These three encounters taught me that different people have to write different music. I had thought, up until then, that evolution in music reigned supreme, that it had to gradually develop along a logical path, and each of us was charged with contributing to that development. I studied each new score in earnest detail, noting each innovation and extrapolating where each idea could take me, if I followed its lead.

In my early encounters with Elliott, I learned that there are composers I admire, but whose relationship to the world and to composing is different from mine. No matter how much I may respect their work, it would be wrong for me to emulate their approach. My music has to come from the subjective person I am, not from some objectification of how music history works.

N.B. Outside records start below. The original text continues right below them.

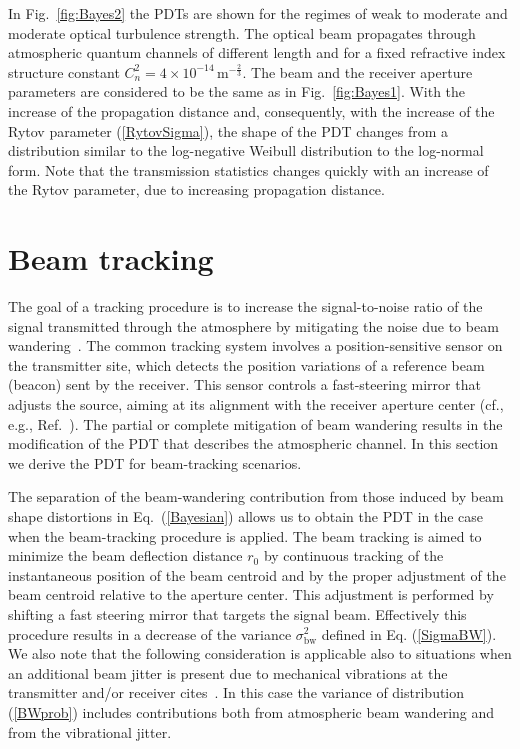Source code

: \documentclass[aps,pra,twocolumn,a4paper,nofootinbib,preprintnumbers] {revtex4-1}
\begin{document}
	 In Fig.~\ref{fig:Bayes2} the PDTs  are shown for the regimes of weak to moderate and moderate optical turbulence strength.
	 The optical beam propagates through  atmospheric quantum channels of different length and for a fixed refractive index structure constant $C_n^2{=4{\times}10^{-14}}\,\text{m}^{-\frac{2}{3}}$.
	 The beam and the receiver aperture  parameters are considered to be the same as in Fig.~\ref{fig:Bayes1}.
	 With the increase of the propagation distance and, consequently, with the increase of the Rytov parameter (\ref{RytovSigma}), the shape of the PDT changes from a distribution similar to the log-negative Weibull distribution to the log-normal form.
	 Note that  the transmission statistics changes quickly  with an increase of the Rytov parameter, due to increasing propagation distance.



\section{Beam tracking}\label{sec:Tracking}

	The goal of a tracking procedure is to increase the signal-to-noise ratio of the signal transmitted through the atmosphere  by mitigating the noise due to beam wandering~\cite{FriedYura}.
	The common  tracking system  involves  a position-sensitive sensor on the transmitter site, which detects the position variations of a reference beam (beacon) sent by the receiver.
	This sensor controls a fast-steering mirror that adjusts the source, aiming at its alignment with the receiver aperture center  (cf., e.g., Ref.~\cite{Ma2012, Yin2017, Kaushal}).
	The partial or complete mitigation of beam wandering results in the modification of the PDT that describes the atmospheric channel.
	In this section we derive the PDT for beam-tracking scenarios.


	The separation of the beam-wandering contribution from those induced by beam shape distortions  in Eq.~(\ref{Bayesian}) allows us to obtain the PDT in the case when the beam-tracking procedure is applied.
	The beam tracking  is aimed to minimize the beam deflection distance $r_0$ by continuous tracking of the instantaneous  position of the beam centroid and by the proper adjustment of the beam centroid relative to the aperture center.
	This adjustment is performed by shifting a fast steering mirror that targets the signal beam.
	Effectively this procedure  results in a decrease of the  variance $\sigma_{\mathrm{bw}}^2$ defined in Eq. (\ref{SigmaBW}).
	We also note that the following consideration is applicable also to situations when an additional beam jitter is present due to mechanical vibrations at the transmitter and/or receiver cites~\cite{Arnon}.
	In this case the variance  of distribution (\ref{BWprob}) includes contributions both from atmospheric beam wandering and from the vibrational  jitter.
\end{document}
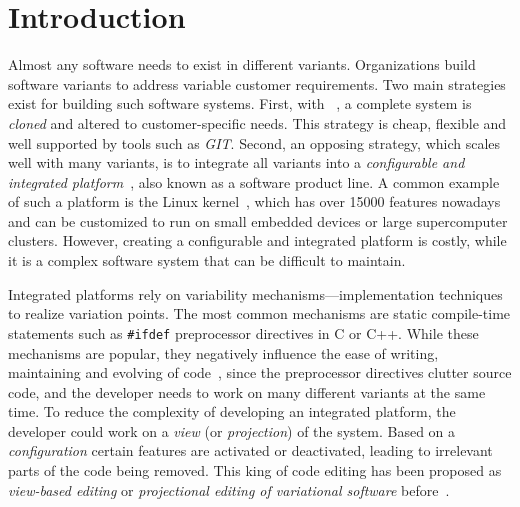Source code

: \chapter{Introduction}\label{sec:introduction}
Almost any software needs to exist in different variants. Organizations build software variants to address variable customer requirements.
Two main strategies exist for building such software systems. First, with
\emph{\co}~\cite{dubinsky2013exploratory}, a complete system 
is \emph{cloned} and altered to customer-specific needs. This strategy is
cheap, flexible and well supported by tools such as \emph{GIT}. Second, an opposing
strategy, which scales well with many variants, is to integrate
all variants into a \emph{configurable and integrated platform}~\cite{van2007software}, also known as a software product line.
A common example of such a platform is the Linux kernel~\cite{she2010variability}, which has over 15000
features nowadays and can be customized to run on small embedded devices or large supercomputer clusters. 
However, creating a configurable and integrated platform is costly, while it is a complex software system that can be difficult to maintain.

Integrated platforms rely on variability mechanisms---implementation techniques to realize variation points.
The most common mechanisms are static compile-time statements such as
\texttt{\#ifdef} preprocessor directives in C or C++.
While these mechanisms are popular, they negatively influence
the ease of writing, maintaining and evolving of code~\cite{favre1996preprocessors, spencer1992}, since the preprocessor directives clutter source code, and the developer needs to work on many different variants at the same time.
To reduce the complexity of developing an integrated platform, the developer could work on a \emph{view} (or \emph{projection})
of the system. Based on a \emph{configuration} certain features are activated
or deactivated, leading to irrelevant parts of the code being removed. 
This king of code editing has been proposed as \emph{view-based editing} or \emph{projectional editing of variational software} before~\cite{walkingshaw2014, le2011ifdef, kastner2008}.

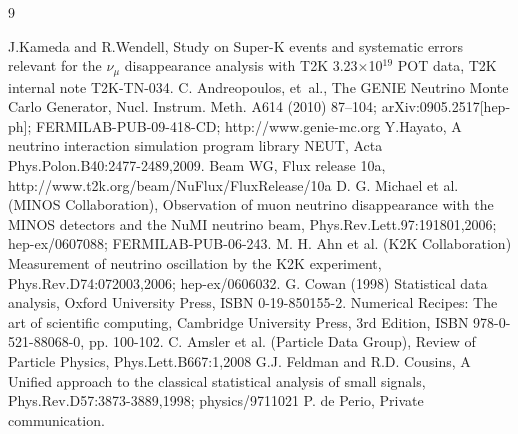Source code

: \documentclass[final]{elsarticle}
\begin{document}







%


%
%
\clearpage
\appendix
\addappheadtotoc

\clearpage



\clearpage

%
%

\begin{thebibliography}{9}

  J.Kameda and R.Wendell,
  Study on Super-K events and systematic errors relevant for the $\nu_\mu$
  disappearance analysis with T2K 3.23$\times$10$^{19}$ POT data,
  T2K internal note T2K-TN-034.
%
%
  C. Andreopoulos, et~al., {The GENIE Neutrino Monte Carlo Generator}, 
  Nucl. Instrum. Meth. A614 (2010) 87--104;
  arXiv:0905.2517[hep-ph];
  FERMILAB-PUB-09-418-CD; http://www.genie-mc.org
%
%
  Y.Hayato, A neutrino interaction simulation program library NEUT,
  Acta Phys.Polon.B40:2477-2489,2009.
%
%
  Beam WG, Flux release 10a, http://www.t2k.org/beam/NuFlux/FluxRelease/10a
%
%
  D. G. Michael et al. (MINOS Collaboration), 
  Observation of muon neutrino disappearance with the MINOS detectors and the NuMI neutrino beam,
  Phys.Rev.Lett.97:191801,2006;
  hep-ex/0607088;
  FERMILAB-PUB-06-243.
  M. H. Ahn et al. (K2K Collaboration)
  Measurement of neutrino oscillation by the K2K experiment, 
  Phys.Rev.D74:072003,2006;
  hep-ex/0606032.
%
%
  G. Cowan (1998) Statistical data analysis, 
  Oxford University Press, ISBN 0-19-850155-2.
  Numerical Recipes: The art of scientific computing, 
  Cambridge University Press, 3rd Edition, ISBN 978-0-521-88068-0, pp. 100-102.
  C. Amsler et al. (Particle Data Group),
  Review of Particle Physics, Phys.Lett.B667:1,2008 
  G.J. Feldman and R.D. Cousins,
  A Unified approach to the classical statistical analysis of small signals,
  Phys.Rev.D57:3873-3889,1998; physics/9711021
%
%
  P. de Perio, Private communication.

\end{thebibliography}
\end{document}
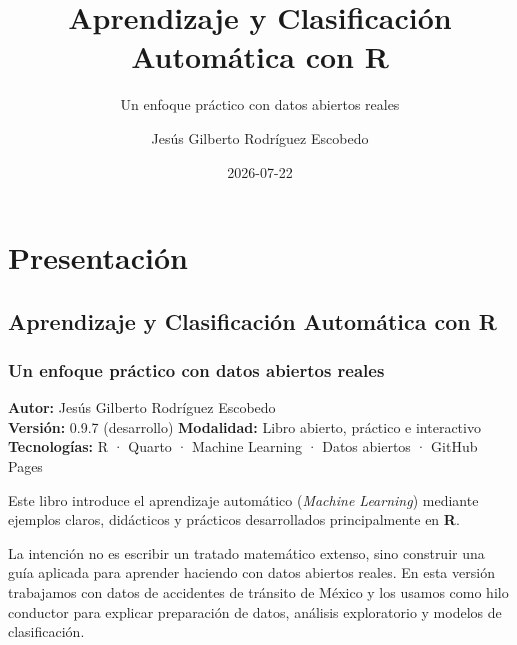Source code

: \documentclass[
  spanish,
  10.5pt,
  letterpaper,
  openany,
  headings=big]{scrbook}
\title{Aprendizaje y Clasificación Automática con R}
\subtitle{Un enfoque práctico con datos abiertos reales}
\author{Jesús Gilberto Rodríguez Escobedo}
\date{2026-07-22}
\renewcommand{\contentsname}{Índice general}
\renewcommand*\contentsname{Tabla de contenidos}
\newcommand\contentsname{Tabla de contenidos}
\begin{document}
\frontmatter
\maketitle

\renewcommand*\contentsname{Índice general}
{
\setcounter{tocdepth}{2}
\tableofcontents
}

\mainmatter
{}

\chapter*{Presentación}\label{presentaciuxf3n}


\section*{Aprendizaje y Clasificación Automática con
R}\label{aprendizaje-y-clasificaciuxf3n-automuxe1tica-con-r}


\subsection*{Un enfoque práctico con datos abiertos
reales}\label{un-enfoque-pruxe1ctico-con-datos-abiertos-reales}

\textbf{Autor:} Jesús Gilberto Rodríguez Escobedo\\
\textbf{Versión:} 0.9.7 (desarrollo) \textbf{Modalidad:} Libro abierto,
práctico e interactivo\\
\textbf{Tecnologías:} R · Quarto · Machine Learning · Datos abiertos ·
GitHub Pages

Este libro introduce el aprendizaje automático (\emph{Machine Learning})
mediante ejemplos claros, didácticos y prácticos desarrollados
principalmente en \textbf{R}.

La intención no es escribir un tratado matemático extenso, sino
construir una guía aplicada para aprender haciendo con datos abiertos
reales. En esta versión trabajamos con datos de accidentes de tránsito
de México y los usamos como hilo conductor para explicar preparación de
datos, análisis exploratorio y modelos de clasificación.
\end{document}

Don’t get me wrong: I’m not blaming Elliott for being the way he is (or was thirty years ago) – that would be pointless, like blaming the wind for blowing, or a vacuum for sucking. And I’m sure there are countless individuals out there who can attest to his warmth and nurturing character, as opposed to his penchant for making a certain worshipful young composer feel like a smacked ass.

He was just a very clear demonstration, at a pivotal moment in my life, of a way I didn’t want to be – and a way I could choose not to be. And from that realization came the understanding that I wasn’t going to build my music on anybody else’s shoulders. I was going to have to start by planting my own feet firmly in the ground beneath me.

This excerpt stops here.